▶ _RECORDS FOR THIS EXERCISE_:
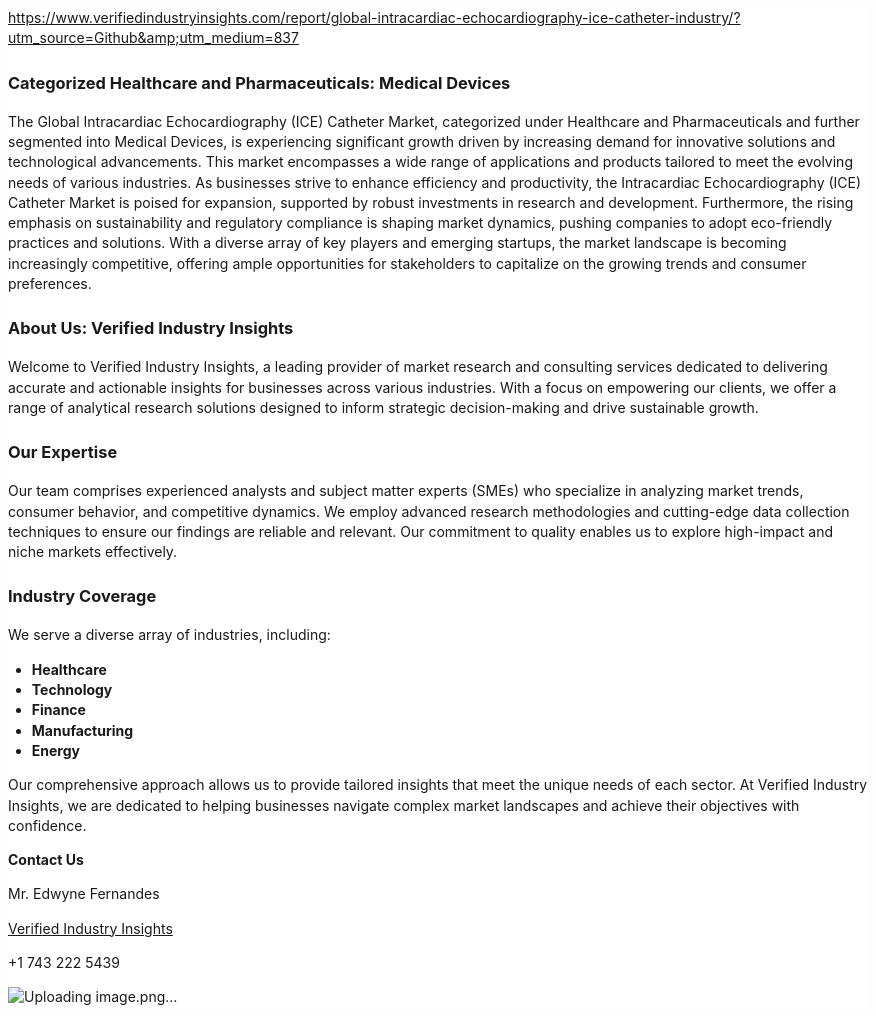 </strong><a href="https://www.verifiedindustryinsights.com/report/global-intracardiac-echocardiography-ice-catheter-industry/?utm_source=Github&amp;utm_medium=837">https://www.verifiedindustryinsights.com/report/global-intracardiac-echocardiography-ice-catheter-industry/?utm_source=Github&amp;utm_medium=837</a>&nbsp;</p><h3>Categorized Healthcare and Pharmaceuticals: Medical Devices </h3><p>The Global Intracardiac Echocardiography (ICE) Catheter Market, categorized under Healthcare and Pharmaceuticals and further segmented into Medical Devices, is experiencing significant growth driven by increasing demand for innovative solutions and technological advancements. This market encompasses a wide range of applications and products tailored to meet the evolving needs of various industries. As businesses strive to enhance efficiency and productivity, the Intracardiac Echocardiography (ICE) Catheter Market is poised for expansion, supported by robust investments in research and development. Furthermore, the rising emphasis on sustainability and regulatory compliance is shaping market dynamics, pushing companies to adopt eco-friendly practices and solutions. With a diverse array of key players and emerging startups, the market landscape is becoming increasingly competitive, offering ample opportunities for stakeholders to capitalize on the growing trends and consumer preferences.</p><h3>About Us: Verified Industry Insights</h3><p>Welcome to Verified Industry Insights, a leading provider of market research and consulting services dedicated to delivering accurate and actionable insights for businesses across various industries. With a focus on empowering our clients, we offer a range of analytical research solutions designed to inform strategic decision-making and drive sustainable growth.</p><h3>Our Expertise</h3><p>Our team comprises experienced analysts and subject matter experts (SMEs) who specialize in analyzing market trends, consumer behavior, and competitive dynamics. We employ advanced research methodologies and cutting-edge data collection techniques to ensure our findings are reliable and relevant. Our commitment to quality enables us to explore high-impact and niche markets effectively.</p><h3>Industry Coverage</h3><p>We serve a diverse array of industries, including:</p><ul><li><strong>Healthcare</strong></li><li><strong>Technology</strong></li><li><strong>Finance</strong></li><li><strong>Manufacturing</strong></li><li><strong>Energy</strong></li></ul><p>Our comprehensive approach allows us to provide tailored insights that meet the unique needs of each sector. At Verified Industry Insights, we are dedicated to helping businesses navigate complex market landscapes and achieve their objectives with confidence.</p><p><strong>Contact Us</strong></p><p>Mr. Edwyne Fernandes</p><p><a href="https://www.verifiedindustryinsights.com/">Verified Industry Insights</a></p><p>+1 743 222 5439</p>
![Uploading image.png…]()
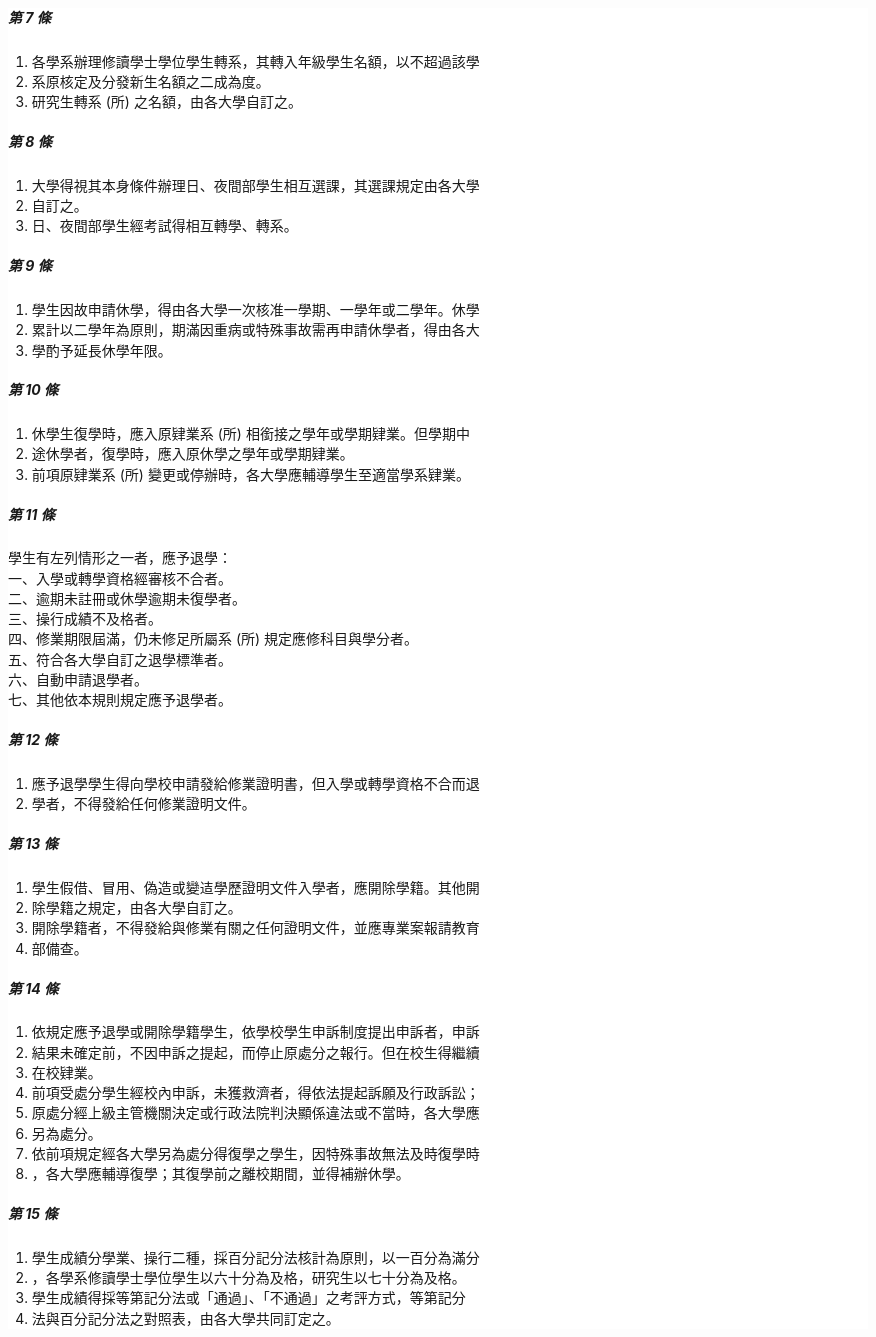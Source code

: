 ##### 第 7 條
1. 各學系辦理修讀學士學位學生轉系，其轉入年級學生名額，以不超過該學
1. 系原核定及分發新生名額之二成為度。
1. 研究生轉系 (所) 之名額，由各大學自訂之。

##### 第 8 條
1. 大學得視其本身條件辦理日、夜間部學生相互選課，其選課規定由各大學
1. 自訂之。
1. 日、夜間部學生經考試得相互轉學、轉系。

##### 第 9 條
1. 學生因故申請休學，得由各大學一次核准一學期、一學年或二學年。休學
1. 累計以二學年為原則，期滿因重病或特殊事故需再申請休學者，得由各大
1. 學酌予延長休學年限。

##### 第 10 條
1. 休學生復學時，應入原肄業系 (所) 相銜接之學年或學期肄業。但學期中
1. 途休學者，復學時，應入原休學之學年或學期肄業。
1. 前項原肄業系 (所) 變更或停辦時，各大學應輔導學生至適當學系肄業。

##### 第 11 條
學生有左列情形之一者，應予退學：  
一、入學或轉學資格經審核不合者。  
二、逾期未註冊或休學逾期未復學者。  
三、操行成績不及格者。  
四、修業期限屆滿，仍未修足所屬系 (所) 規定應修科目與學分者。  
五、符合各大學自訂之退學標準者。  
六、自動申請退學者。  
七、其他依本規則規定應予退學者。

##### 第 12 條
1. 應予退學學生得向學校申請發給修業證明書，但入學或轉學資格不合而退
1. 學者，不得發給任何修業證明文件。

##### 第 13 條
1. 學生假借、冒用、偽造或變迼學歷證明文件入學者，應開除學籍。其他開
1. 除學籍之規定，由各大學自訂之。
1. 開除學籍者，不得發給與修業有關之任何證明文件，並應專業案報請教育
1. 部備查。

##### 第 14 條
1. 依規定應予退學或開除學籍學生，依學校學生申訴制度提出申訴者，申訴
1. 結果未確定前，不因申訴之提起，而停止原處分之報行。但在校生得繼續
1. 在校肄業。
1. 前項受處分學生經校內申訴，未獲救濟者，得依法提起訴願及行政訴訟；
1. 原處分經上級主管機關決定或行政法院判決顯係違法或不當時，各大學應
1. 另為處分。
1. 依前項規定經各大學另為處分得復學之學生，因特殊事故無法及時復學時
1. ，各大學應輔導復學；其復學前之離校期間，並得補辦休學。

##### 第 15 條
1. 學生成績分學業、操行二種，採百分記分法核計為原則，以一百分為滿分
1. ，各學系修讀學士學位學生以六十分為及格，研究生以七十分為及格。
1. 學生成績得採等第記分法或「通過」、「不通過」之考評方式，等第記分
1. 法與百分記分法之對照表，由各大學共同訂定之。
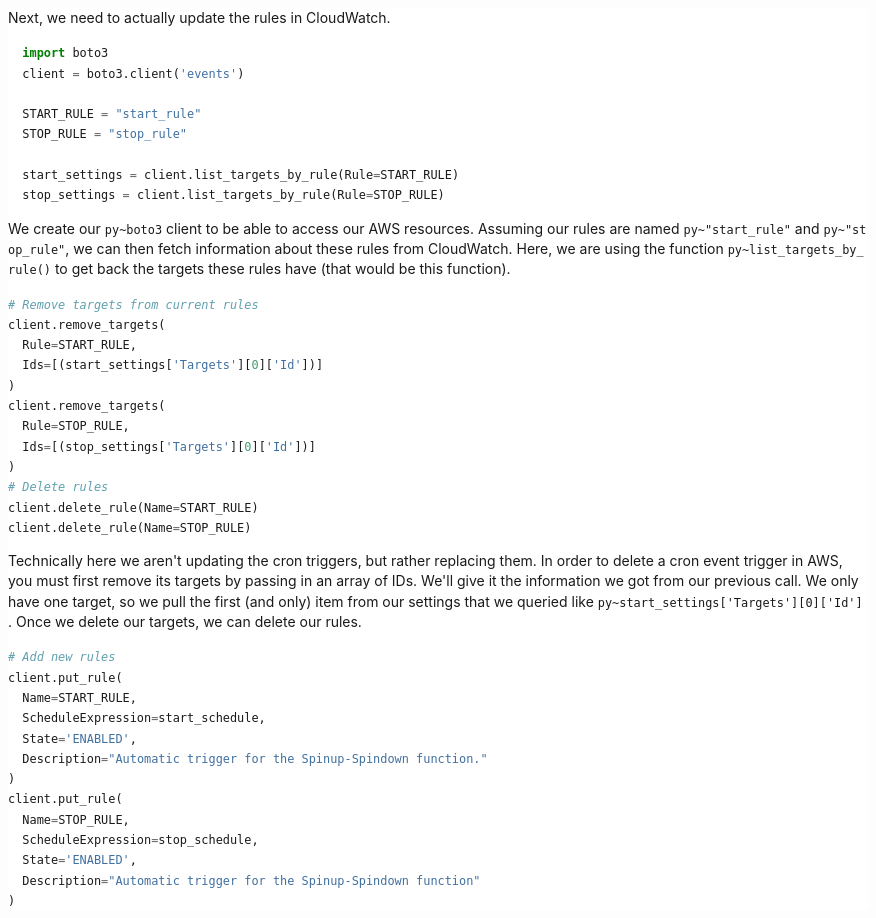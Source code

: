 Next, we need to actually update the rules in CloudWatch.

```python
  import boto3
  client = boto3.client('events')

  START_RULE = "start_rule"
  STOP_RULE = "stop_rule"

  start_settings = client.list_targets_by_rule(Rule=START_RULE)
  stop_settings = client.list_targets_by_rule(Rule=STOP_RULE)
```

We create our `py~boto3` client to be able to access our AWS resources. Assuming our rules are named `py~"start_rule"` and `py~"stop_rule"`, we can then fetch information about these rules from CloudWatch. Here, we are using the function `py~list_targets_by_rule()` to get back the targets these rules have (that would be this function).

```python
# Remove targets from current rules
client.remove_targets(
  Rule=START_RULE,
  Ids=[(start_settings['Targets'][0]['Id'])]
)
client.remove_targets(
  Rule=STOP_RULE,
  Ids=[(stop_settings['Targets'][0]['Id'])]
)
# Delete rules
client.delete_rule(Name=START_RULE)
client.delete_rule(Name=STOP_RULE)
```

Technically here we aren't updating the cron triggers, but rather replacing them. In order to delete a cron event trigger in AWS, you must first remove its targets by passing in an array of IDs. We'll give it the information we got from our previous call. We only have one target, so we pull the first (and only) item from our settings that we queried like `py~start_settings['Targets'][0]['Id']` . Once we delete our targets, we can delete our rules.

```python
# Add new rules
client.put_rule(
  Name=START_RULE,
  ScheduleExpression=start_schedule,
  State='ENABLED',
  Description="Automatic trigger for the Spinup-Spindown function."
)
client.put_rule(
  Name=STOP_RULE,
  ScheduleExpression=stop_schedule,
  State='ENABLED',
  Description="Automatic trigger for the Spinup-Spindown function"
)
```
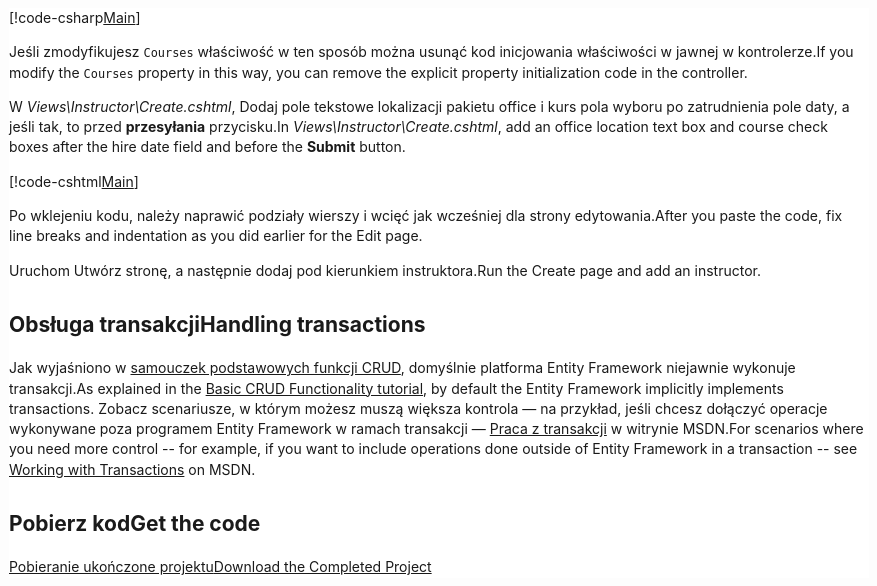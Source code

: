 [!code-csharp[Main](updating-related-data-with-the-entity-framework-in-an-asp-net-mvc-application/samples/sample27.cs)]

<span data-ttu-id="2fc6a-260">Jeśli zmodyfikujesz `Courses` właściwość w ten sposób można usunąć kod inicjowania właściwości w jawnej w kontrolerze.</span><span class="sxs-lookup"><span data-stu-id="2fc6a-260">If you modify the `Courses` property in this way, you can remove the explicit property initialization code in the controller.</span></span>

<span data-ttu-id="2fc6a-261">W *Views\Instructor\Create.cshtml*, Dodaj pole tekstowe lokalizacji pakietu office i kurs pola wyboru po zatrudnienia pole daty, a jeśli tak, to przed **przesyłania** przycisku.</span><span class="sxs-lookup"><span data-stu-id="2fc6a-261">In *Views\Instructor\Create.cshtml*, add an office location text box and course check boxes after the hire date field and before the **Submit** button.</span></span>

[!code-cshtml[Main](updating-related-data-with-the-entity-framework-in-an-asp-net-mvc-application/samples/sample28.cshtml)]

<span data-ttu-id="2fc6a-262">Po wklejeniu kodu, należy naprawić podziały wierszy i wcięć jak wcześniej dla strony edytowania.</span><span class="sxs-lookup"><span data-stu-id="2fc6a-262">After you paste the code, fix line breaks and indentation as you did earlier for the Edit page.</span></span>

<span data-ttu-id="2fc6a-263">Uruchom Utwórz stronę, a następnie dodaj pod kierunkiem instruktora.</span><span class="sxs-lookup"><span data-stu-id="2fc6a-263">Run the Create page and add an instructor.</span></span>

<a id="transactions"></a>

## <a name="handling-transactions"></a><span data-ttu-id="2fc6a-264">Obsługa transakcji</span><span class="sxs-lookup"><span data-stu-id="2fc6a-264">Handling transactions</span></span>

<span data-ttu-id="2fc6a-265">Jak wyjaśniono w [samouczek podstawowych funkcji CRUD](implementing-basic-crud-functionality-with-the-entity-framework-in-asp-net-mvc-application.md), domyślnie platforma Entity Framework niejawnie wykonuje transakcji.</span><span class="sxs-lookup"><span data-stu-id="2fc6a-265">As explained in the [Basic CRUD Functionality tutorial](implementing-basic-crud-functionality-with-the-entity-framework-in-asp-net-mvc-application.md), by default the Entity Framework implicitly implements transactions.</span></span> <span data-ttu-id="2fc6a-266">Zobacz scenariusze, w którym możesz muszą większa kontrola — na przykład, jeśli chcesz dołączyć operacje wykonywane poza programem Entity Framework w ramach transakcji — [Praca z transakcji](https://msdn.microsoft.com/data/dn456843) w witrynie MSDN.</span><span class="sxs-lookup"><span data-stu-id="2fc6a-266">For scenarios where you need more control -- for example, if you want to include operations done outside of Entity Framework in a transaction -- see [Working with Transactions](https://msdn.microsoft.com/data/dn456843) on MSDN.</span></span>

## <a name="get-the-code"></a><span data-ttu-id="2fc6a-267">Pobierz kod</span><span class="sxs-lookup"><span data-stu-id="2fc6a-267">Get the code</span></span>

[<span data-ttu-id="2fc6a-268">Pobieranie ukończone projektu</span><span class="sxs-lookup"><span data-stu-id="2fc6a-268">Download the Completed Project</span></span>](https://webpifeed.blob.core.windows.net/webpifeed/Partners/ASP.NET%20MVC%20Application%20Using%20Entity%20Framework%20Code%20First.zip)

▶ _TO DO_: Among the records, find every line holding the word "samples" and copy it.

▶ _ANSWER BELOW_:
: [!code-csharp[Main](updating-related-data-with-the-entity-framework-in-an-asp-net-mvc-application/samples/sample27.cs)]
[!code-cshtml[Main](updating-related-data-with-the-entity-framework-in-an-asp-net-mvc-application/samples/sample28.cshtml)]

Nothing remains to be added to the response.